- WHAT IS NEEDED: Search the listing below for the line containing "# Article R411-2". From there through the line containing "- Code de la famille et de l'aide sociale art.", transcribe every line exactly, both ends included.

┌──

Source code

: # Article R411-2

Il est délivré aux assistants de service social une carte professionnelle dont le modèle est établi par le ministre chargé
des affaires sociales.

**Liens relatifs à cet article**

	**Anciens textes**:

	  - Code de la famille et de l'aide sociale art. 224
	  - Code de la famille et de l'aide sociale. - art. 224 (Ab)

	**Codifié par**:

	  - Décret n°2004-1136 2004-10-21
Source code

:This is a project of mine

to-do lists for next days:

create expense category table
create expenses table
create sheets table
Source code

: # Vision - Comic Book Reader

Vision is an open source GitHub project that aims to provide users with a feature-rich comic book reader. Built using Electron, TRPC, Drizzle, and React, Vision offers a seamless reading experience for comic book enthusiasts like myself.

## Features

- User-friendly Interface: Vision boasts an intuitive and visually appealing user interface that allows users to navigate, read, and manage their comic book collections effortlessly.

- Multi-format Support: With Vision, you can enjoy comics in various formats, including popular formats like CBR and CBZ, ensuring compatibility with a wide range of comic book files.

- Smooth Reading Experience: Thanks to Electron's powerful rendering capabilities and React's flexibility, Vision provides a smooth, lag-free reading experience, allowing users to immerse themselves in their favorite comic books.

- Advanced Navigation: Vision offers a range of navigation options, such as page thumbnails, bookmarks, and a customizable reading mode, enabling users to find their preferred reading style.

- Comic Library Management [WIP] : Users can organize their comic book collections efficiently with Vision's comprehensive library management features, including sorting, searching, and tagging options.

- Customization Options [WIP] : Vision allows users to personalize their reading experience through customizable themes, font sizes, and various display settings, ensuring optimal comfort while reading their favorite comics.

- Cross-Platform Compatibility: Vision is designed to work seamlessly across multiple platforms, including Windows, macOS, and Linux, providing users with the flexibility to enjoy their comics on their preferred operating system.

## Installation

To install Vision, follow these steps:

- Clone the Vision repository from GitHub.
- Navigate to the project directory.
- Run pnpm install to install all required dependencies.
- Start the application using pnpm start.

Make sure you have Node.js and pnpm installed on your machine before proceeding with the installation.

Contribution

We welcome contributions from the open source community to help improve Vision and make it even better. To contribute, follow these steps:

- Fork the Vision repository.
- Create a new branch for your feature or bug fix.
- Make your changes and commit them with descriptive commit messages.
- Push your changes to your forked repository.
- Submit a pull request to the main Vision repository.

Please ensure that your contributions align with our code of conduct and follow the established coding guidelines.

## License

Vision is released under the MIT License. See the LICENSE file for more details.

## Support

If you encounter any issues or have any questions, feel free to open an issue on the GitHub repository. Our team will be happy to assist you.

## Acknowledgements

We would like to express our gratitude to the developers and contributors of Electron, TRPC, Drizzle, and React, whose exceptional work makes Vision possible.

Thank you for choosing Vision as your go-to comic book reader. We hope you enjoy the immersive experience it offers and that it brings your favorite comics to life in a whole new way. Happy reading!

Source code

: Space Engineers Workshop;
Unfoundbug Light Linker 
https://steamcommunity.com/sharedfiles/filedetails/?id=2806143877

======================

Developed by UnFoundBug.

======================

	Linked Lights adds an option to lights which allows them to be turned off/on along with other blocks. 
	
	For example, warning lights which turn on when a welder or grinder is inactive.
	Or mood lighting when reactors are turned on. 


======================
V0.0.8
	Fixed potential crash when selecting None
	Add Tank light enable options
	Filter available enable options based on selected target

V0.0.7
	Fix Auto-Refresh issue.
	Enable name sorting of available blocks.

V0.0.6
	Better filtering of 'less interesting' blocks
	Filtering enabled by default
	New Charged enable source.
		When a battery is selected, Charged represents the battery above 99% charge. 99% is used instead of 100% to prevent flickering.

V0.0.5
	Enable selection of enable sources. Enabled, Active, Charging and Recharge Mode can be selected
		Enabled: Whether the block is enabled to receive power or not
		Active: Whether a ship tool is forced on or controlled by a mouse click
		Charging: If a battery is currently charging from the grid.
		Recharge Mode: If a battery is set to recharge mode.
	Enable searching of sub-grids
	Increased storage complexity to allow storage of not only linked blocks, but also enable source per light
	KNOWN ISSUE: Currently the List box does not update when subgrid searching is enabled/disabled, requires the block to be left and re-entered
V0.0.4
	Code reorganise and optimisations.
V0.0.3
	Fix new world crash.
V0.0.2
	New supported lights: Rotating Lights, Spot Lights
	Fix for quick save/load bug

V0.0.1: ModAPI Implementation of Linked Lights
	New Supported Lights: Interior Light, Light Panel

└──

- EXERCISE ANSWER:
: # Article R411-2

Il est délivré aux assistants de service social une carte professionnelle dont le modèle est établi par le ministre chargé
des affaires sociales.

**Liens relatifs à cet article**

	**Anciens textes**:

	  - Code de la famille et de l'aide sociale art. 224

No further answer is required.